Alvaro Tadaaki Ito Moloche


Lives of the Nikkei scholarship 'Dream Come True Project' students ~ Alvaro Tadaaki Ito Moloche

Why did you decide to study in Japan?

Studying in Japan has been my dream. I lived in Japan from age 4 to 7. After I went back to Peru, I came to realize various differences between Peru and Japan such as education system, and I started to have a desire to study again in Japan. Thanks to my parents’ support, I continued studying Japanese at a Japanese institution named “Ichigo Bunka Kyokai ”. When I was at lower secondary school, I started to think that I wanted to study at Japanese graduate school through scholarship program.

How is your life in Japan?

My life in Japan is very fulfilling. I live here with a sense of security because there is no rubbish on the streets and traffic rules are well-enforced. I often use trains when I go somewhere, and I am surprised that trains come and leave on time. I had a positive image towards Japan before I came here, but after coming to Japan and see how much Japan has changed, I now think that this is a country which is constantly headed towards progress and development.
The good thing about Nikkei Scholarship is that the program gives us opportunities to interact with other Nikkei students studying in Japan and exchange opinions on various topics such as activities of Nikkei youth in their respective countries. It is extremely valuable to expose myself to the issue of my own “Nikkei identity” through talking with them about different Nikkei societies. Ever since I came to Japan, I have spent more time thinking about how young Nikkei should live in the future.

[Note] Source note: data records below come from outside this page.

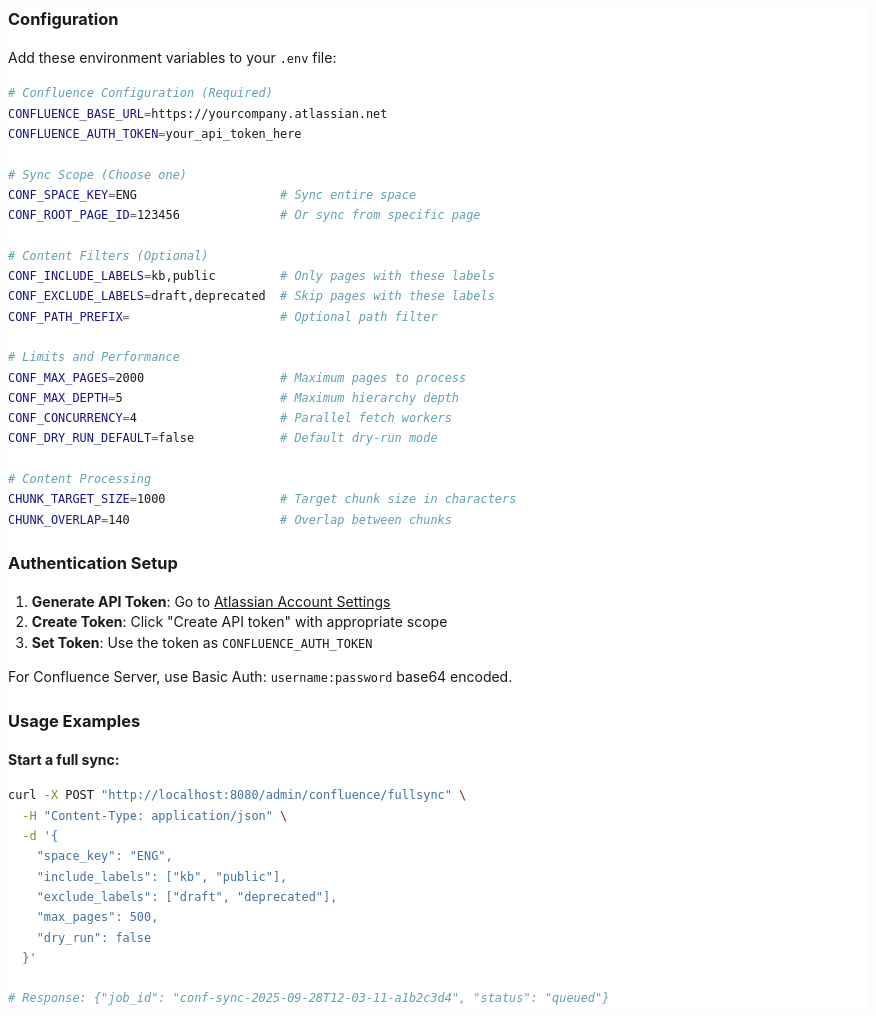 ### Configuration

Add these environment variables to your `.env` file:

```bash
# Confluence Configuration (Required)
CONFLUENCE_BASE_URL=https://yourcompany.atlassian.net
CONFLUENCE_AUTH_TOKEN=your_api_token_here

# Sync Scope (Choose one)
CONF_SPACE_KEY=ENG                    # Sync entire space
CONF_ROOT_PAGE_ID=123456              # Or sync from specific page

# Content Filters (Optional)
CONF_INCLUDE_LABELS=kb,public         # Only pages with these labels
CONF_EXCLUDE_LABELS=draft,deprecated  # Skip pages with these labels
CONF_PATH_PREFIX=                     # Optional path filter

# Limits and Performance
CONF_MAX_PAGES=2000                   # Maximum pages to process
CONF_MAX_DEPTH=5                      # Maximum hierarchy depth
CONF_CONCURRENCY=4                    # Parallel fetch workers
CONF_DRY_RUN_DEFAULT=false            # Default dry-run mode

# Content Processing
CHUNK_TARGET_SIZE=1000                # Target chunk size in characters
CHUNK_OVERLAP=140                     # Overlap between chunks
```

### Authentication Setup

1. **Generate API Token**: Go to [Atlassian Account Settings](https://id.atlassian.com/manage/api-tokens)
2. **Create Token**: Click "Create API token" with appropriate scope
3. **Set Token**: Use the token as `CONFLUENCE_AUTH_TOKEN`

For Confluence Server, use Basic Auth: `username:password` base64 encoded.

### Usage Examples

**Start a full sync:**

```bash
curl -X POST "http://localhost:8080/admin/confluence/fullsync" \
  -H "Content-Type: application/json" \
  -d '{
    "space_key": "ENG",
    "include_labels": ["kb", "public"],
    "exclude_labels": ["draft", "deprecated"],
    "max_pages": 500,
    "dry_run": false
  }'

# Response: {"job_id": "conf-sync-2025-09-28T12-03-11-a1b2c3d4", "status": "queued"}
```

Tell us about your present study or research.

After I came to Japan, I had a year of study in Shinjuku Nihongo Gakko, where I was able to improve my language skill through the Ezoe Method as well as to expand my knowledge of Japanese culture. In this second year started in April, I am beginning my master’s degree at J.F. Oberlin University majoring in International Cooperation. Now I am reading various books and academic papers mainly in the field of international cooperation. I hope to apply these studies to my future research.

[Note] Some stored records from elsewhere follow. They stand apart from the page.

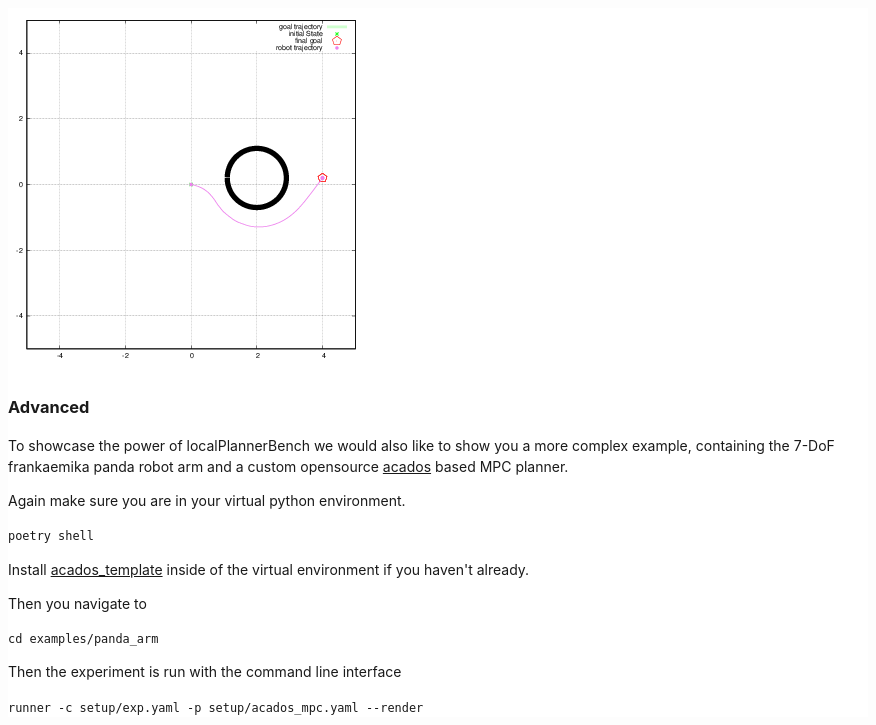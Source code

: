 ![Example trajectory](docs/source/img/trajectory_point_robot.png)

### Advanced

To showcase the power of localPlannerBench we would also like to show you a more complex example, containing the 7-DoF frankaemika panda robot arm and a custom opensource [acados](https://github.com/acados/acados) based MPC planner.

Again make sure you are in your virtual python environment.
``` {.sourceCode .bash}
poetry shell
```

Install [acados_template](https://github.com/acados/acados/tree/master/interfaces/acados_template) inside of the virtual environment if you haven't already.

Then you navigate to 

``` {.sourceCode .bash}
cd examples/panda_arm
```

Then the experiment is run with the command line interface

``` {.sourceCode .bash}
runner -c setup/exp.yaml -p setup/acados_mpc.yaml --render
```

Did your consciousness as a Nikkei change in any way through studying in Japan?

My consciousness as a Nikkei has changed. I think I became able to have clear and responsible answer as to what is my Nikkei identity or what is my mission as a Nikkei. Coming to Japan has helped me capture my identity as a Nikkei, which I could not find in Peru.

What is your dream for the future?

My current dream is to finish my masters in international cooperation at graduate school and become part of projects on the subject of international relationship between Japan and South America (Peru). In addition, I want to become a researcher mainly in the field of international cooperation at university in Peru and contribute to the research on this topic as a university professor. Another dream I have is to create a Japanese language school in Peru. I would like to help Nikkeis improve their Japanese language skills so that some of those Nikkeis can study in Japan in the future like me.

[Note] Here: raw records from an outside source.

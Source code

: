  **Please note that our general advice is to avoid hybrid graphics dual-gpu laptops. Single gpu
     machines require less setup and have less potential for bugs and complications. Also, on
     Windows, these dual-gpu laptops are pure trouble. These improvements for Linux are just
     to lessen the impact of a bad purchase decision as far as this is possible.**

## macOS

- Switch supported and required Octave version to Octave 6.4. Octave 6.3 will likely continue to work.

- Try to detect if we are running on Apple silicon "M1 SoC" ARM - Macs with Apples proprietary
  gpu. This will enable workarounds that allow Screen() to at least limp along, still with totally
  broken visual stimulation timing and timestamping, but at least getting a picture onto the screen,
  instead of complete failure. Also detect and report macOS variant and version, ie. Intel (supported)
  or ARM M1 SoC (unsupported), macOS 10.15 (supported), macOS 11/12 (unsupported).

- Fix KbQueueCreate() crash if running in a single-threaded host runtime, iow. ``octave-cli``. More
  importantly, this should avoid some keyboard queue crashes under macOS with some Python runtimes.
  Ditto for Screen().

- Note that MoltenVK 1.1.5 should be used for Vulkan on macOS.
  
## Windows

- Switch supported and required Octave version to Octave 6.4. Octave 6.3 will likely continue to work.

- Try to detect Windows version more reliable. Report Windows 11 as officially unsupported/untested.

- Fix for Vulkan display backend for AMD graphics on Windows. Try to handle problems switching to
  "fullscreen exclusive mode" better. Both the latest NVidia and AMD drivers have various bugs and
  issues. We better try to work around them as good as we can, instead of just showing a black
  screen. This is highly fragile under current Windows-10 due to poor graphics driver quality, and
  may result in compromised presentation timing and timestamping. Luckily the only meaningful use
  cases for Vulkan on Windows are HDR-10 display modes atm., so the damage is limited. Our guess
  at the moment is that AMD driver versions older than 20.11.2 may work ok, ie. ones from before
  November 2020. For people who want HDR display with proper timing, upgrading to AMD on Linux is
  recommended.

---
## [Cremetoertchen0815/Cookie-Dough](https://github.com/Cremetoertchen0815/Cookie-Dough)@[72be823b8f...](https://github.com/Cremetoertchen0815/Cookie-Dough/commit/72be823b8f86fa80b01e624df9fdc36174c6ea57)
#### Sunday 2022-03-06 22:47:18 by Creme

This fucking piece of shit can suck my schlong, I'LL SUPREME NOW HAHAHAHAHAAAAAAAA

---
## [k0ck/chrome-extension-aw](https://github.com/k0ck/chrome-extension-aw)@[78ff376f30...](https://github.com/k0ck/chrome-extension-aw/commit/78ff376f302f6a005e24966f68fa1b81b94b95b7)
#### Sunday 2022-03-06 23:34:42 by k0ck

Please give a message to students who are considering studying in Japan.

Do not just stay with the image you have of Japan. This country will always surprise us, and do not forget that when we are Nikkeis, we are part of this country. To be a Nikkei is to represent both our country of birth and Japan. To be a Nikkei is to have the responsibility of uniting these two countries with different cultures. Encourage yourself to be a part of this great project!